But I was diligent.
The lock out front was engaged.
The locks on the back door - all three - had been checked by me just hours before.
Besides, what self-respecting thief would bypass the gold buying store and hit a pet store? Surely they must have known by the worn linoleum floors with chewed up corners that Howie's was not - in any way shape or form - rolling in it. While, sure, people could - and often did - spoil the heck out of their furry and feathered and scaled babies, the income we made just barely kept the bills paid and the payroll doled out. There wasn't a heck of a lot leftover.
I would know.
Since Harry didn't like the business end of things, I handled the books.
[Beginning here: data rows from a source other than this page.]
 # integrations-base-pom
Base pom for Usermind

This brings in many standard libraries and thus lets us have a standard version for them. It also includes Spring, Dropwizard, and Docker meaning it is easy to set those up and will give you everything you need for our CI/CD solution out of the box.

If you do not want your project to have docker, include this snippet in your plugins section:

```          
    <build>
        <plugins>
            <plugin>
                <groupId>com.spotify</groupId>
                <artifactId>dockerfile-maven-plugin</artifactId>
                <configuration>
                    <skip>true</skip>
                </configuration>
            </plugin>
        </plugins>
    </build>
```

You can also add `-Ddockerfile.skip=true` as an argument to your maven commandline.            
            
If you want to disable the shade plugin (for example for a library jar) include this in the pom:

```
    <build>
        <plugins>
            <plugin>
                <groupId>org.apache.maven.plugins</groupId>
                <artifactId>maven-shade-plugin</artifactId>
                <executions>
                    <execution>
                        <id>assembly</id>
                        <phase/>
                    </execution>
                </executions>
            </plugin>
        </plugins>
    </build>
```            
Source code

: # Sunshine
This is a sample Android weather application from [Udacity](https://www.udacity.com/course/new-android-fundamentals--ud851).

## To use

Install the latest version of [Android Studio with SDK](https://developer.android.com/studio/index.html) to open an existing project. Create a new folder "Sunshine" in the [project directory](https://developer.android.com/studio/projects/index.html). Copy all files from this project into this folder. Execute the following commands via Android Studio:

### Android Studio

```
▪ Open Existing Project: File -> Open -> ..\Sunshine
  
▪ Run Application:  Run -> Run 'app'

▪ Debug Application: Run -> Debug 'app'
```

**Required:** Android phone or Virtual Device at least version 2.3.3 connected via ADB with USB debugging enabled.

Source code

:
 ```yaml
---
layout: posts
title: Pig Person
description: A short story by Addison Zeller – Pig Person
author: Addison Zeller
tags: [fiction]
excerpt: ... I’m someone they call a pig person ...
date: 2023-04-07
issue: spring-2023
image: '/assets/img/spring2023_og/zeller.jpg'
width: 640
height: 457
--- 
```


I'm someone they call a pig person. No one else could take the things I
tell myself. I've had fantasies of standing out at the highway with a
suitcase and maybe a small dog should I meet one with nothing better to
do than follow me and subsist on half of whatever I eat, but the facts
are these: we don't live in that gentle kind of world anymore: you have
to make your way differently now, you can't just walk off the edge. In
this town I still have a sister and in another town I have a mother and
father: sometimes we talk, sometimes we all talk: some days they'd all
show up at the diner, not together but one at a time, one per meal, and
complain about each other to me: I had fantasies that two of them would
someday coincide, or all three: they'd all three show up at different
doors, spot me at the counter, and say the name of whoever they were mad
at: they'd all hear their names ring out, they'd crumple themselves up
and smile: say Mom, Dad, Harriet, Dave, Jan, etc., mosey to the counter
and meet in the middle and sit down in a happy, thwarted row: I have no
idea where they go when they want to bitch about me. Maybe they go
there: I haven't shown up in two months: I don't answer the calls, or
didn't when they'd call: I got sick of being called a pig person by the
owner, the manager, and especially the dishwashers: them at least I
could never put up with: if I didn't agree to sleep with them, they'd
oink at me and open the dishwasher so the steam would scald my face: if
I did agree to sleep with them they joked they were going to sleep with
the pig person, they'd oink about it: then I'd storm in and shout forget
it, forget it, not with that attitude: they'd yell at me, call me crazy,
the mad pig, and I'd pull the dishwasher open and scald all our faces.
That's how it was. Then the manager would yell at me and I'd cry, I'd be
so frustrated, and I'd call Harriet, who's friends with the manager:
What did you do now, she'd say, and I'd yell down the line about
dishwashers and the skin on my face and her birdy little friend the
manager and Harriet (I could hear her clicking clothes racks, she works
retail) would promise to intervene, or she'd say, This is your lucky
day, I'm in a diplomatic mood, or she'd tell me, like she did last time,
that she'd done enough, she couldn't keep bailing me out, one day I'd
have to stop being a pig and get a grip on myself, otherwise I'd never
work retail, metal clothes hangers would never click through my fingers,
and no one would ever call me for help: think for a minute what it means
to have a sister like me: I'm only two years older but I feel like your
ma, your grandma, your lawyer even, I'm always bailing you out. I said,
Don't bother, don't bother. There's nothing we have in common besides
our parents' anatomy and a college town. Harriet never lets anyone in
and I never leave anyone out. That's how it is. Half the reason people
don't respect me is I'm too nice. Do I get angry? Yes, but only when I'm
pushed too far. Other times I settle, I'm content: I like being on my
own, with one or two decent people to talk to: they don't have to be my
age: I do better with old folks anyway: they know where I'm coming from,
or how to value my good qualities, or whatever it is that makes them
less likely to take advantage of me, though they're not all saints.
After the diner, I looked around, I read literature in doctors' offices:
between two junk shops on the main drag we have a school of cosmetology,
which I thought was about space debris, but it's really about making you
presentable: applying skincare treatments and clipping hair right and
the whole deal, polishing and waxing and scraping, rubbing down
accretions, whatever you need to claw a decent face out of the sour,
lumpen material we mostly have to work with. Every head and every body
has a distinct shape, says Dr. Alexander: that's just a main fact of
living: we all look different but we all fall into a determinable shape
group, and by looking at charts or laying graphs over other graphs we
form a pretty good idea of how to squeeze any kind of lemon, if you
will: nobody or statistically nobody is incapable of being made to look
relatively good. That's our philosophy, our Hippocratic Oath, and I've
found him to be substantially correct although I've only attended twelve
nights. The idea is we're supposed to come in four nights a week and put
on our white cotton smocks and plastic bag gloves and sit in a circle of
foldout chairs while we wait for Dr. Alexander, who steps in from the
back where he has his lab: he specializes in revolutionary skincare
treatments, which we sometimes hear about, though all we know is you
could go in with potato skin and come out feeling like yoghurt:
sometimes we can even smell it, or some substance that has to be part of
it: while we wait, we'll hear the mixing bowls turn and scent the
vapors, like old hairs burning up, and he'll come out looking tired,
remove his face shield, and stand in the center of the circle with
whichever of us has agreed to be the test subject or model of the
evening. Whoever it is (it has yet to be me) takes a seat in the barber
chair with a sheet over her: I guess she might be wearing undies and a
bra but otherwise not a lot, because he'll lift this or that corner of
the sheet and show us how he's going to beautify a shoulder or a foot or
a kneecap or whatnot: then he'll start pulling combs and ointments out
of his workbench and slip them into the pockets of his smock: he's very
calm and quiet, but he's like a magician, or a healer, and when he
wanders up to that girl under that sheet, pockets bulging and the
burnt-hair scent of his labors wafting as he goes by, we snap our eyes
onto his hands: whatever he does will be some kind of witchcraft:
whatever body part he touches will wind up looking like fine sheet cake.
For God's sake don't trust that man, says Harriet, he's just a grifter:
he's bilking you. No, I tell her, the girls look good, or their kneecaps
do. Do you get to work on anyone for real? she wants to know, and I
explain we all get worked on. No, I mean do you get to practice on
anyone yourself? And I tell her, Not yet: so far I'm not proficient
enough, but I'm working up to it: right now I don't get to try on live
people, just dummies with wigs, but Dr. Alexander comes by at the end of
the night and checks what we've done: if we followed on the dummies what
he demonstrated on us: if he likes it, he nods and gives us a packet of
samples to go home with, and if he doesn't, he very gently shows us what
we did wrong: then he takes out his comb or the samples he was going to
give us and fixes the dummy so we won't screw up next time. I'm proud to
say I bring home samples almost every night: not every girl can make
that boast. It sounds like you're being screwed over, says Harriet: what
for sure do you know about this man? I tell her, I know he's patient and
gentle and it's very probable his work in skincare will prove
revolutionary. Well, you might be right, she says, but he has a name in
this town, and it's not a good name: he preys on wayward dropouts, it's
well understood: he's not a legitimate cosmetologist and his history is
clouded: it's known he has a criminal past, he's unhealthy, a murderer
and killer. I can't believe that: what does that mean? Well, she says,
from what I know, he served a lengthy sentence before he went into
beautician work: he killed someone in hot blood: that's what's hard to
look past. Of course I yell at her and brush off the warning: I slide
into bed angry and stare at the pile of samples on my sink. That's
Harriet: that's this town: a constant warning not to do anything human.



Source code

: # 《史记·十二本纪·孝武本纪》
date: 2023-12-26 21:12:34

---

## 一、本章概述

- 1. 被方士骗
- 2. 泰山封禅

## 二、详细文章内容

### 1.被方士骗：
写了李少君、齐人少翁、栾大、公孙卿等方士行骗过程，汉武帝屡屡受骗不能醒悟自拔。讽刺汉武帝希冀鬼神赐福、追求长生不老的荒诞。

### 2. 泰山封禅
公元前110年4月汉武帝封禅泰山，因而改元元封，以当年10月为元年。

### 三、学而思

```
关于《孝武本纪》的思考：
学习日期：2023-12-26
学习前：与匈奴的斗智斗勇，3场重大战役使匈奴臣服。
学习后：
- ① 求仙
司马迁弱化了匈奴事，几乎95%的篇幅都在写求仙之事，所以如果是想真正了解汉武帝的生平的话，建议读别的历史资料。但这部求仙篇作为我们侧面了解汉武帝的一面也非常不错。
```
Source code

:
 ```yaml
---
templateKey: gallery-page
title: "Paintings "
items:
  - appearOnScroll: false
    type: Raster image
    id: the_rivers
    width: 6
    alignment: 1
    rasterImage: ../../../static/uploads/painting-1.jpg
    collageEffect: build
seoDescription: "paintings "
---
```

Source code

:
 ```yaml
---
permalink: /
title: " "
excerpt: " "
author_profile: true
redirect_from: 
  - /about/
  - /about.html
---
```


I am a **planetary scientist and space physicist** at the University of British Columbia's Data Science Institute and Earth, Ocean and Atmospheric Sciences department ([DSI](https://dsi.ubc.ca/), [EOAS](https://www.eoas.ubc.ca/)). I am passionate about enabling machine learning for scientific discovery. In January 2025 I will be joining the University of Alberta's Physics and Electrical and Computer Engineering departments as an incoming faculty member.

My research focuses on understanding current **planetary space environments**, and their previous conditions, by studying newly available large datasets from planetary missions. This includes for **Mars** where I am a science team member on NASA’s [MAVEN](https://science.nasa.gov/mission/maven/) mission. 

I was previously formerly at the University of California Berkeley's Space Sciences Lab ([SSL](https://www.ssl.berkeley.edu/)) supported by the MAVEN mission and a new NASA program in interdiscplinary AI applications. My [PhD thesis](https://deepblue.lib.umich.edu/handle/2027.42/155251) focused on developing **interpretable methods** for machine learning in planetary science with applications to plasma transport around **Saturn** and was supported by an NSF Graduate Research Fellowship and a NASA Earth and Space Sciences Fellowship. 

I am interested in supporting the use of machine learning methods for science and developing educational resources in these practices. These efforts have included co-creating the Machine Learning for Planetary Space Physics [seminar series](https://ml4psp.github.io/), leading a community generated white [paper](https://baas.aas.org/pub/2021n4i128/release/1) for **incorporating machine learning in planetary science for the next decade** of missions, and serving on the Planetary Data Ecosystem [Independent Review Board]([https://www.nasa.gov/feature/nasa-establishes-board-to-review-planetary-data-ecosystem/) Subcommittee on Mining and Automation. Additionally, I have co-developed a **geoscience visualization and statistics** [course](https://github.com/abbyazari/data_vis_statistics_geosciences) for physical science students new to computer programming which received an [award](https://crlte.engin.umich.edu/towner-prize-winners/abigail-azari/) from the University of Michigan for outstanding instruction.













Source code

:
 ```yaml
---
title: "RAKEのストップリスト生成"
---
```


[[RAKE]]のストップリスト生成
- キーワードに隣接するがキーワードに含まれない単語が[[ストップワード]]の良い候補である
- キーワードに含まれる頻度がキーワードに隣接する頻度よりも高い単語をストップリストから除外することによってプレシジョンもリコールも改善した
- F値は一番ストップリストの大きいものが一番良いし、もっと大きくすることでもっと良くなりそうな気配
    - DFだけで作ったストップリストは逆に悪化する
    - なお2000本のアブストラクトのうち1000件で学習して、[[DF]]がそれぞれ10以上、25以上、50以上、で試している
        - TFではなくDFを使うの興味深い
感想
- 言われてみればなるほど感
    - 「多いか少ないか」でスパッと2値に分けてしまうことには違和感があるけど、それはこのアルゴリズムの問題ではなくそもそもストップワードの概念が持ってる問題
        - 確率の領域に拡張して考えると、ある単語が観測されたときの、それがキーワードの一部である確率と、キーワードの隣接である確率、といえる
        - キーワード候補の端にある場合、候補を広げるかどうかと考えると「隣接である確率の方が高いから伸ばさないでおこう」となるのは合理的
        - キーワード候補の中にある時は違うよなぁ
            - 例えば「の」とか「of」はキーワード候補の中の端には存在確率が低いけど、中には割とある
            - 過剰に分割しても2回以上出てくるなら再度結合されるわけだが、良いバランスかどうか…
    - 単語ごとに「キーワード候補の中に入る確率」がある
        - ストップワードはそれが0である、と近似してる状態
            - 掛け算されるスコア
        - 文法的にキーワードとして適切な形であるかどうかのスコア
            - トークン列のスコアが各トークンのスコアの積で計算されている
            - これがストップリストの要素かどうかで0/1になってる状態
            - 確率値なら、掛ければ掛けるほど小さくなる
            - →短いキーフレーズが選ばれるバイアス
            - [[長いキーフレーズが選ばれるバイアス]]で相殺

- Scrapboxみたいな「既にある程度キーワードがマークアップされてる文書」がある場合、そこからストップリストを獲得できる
I was the one who pulled off magic tricks to be able to update the lighting or heating on the reptile tanks, work with a new, better rabbit breeder; found a few pennies to rub together to keep an endless stream of Milk Bones under the counter as complimentary gifts for four-legged visitors.
No self-respecting criminal would target this store.
So while maybe my footsteps were a bit slower, a bit more careful, my belly wasn't exactly in knots as I made my way down the metal shelving units that went well over my head, the top shelves loaded down with things that I could pull down without a ladder - and without crushing myself like the large dog food bags might - hay and pine chips for the small animals.
It wasn't until I rounded the corner of the second to last row that I finally realized I was that girl.
The one in the horror movie who went down into her basement in her underwear with no weapon to investigate a loud noise.
That was who I was.
A girl I had scoffed at too many times to count.
Utterly clueless.
Completely killable.
The wide double-doors leading to the back street were thrown - and locked - open like they would be for the weekly deliveries of food or animals.
The streetlights cast the scene in black shadows and artificial yellow glow.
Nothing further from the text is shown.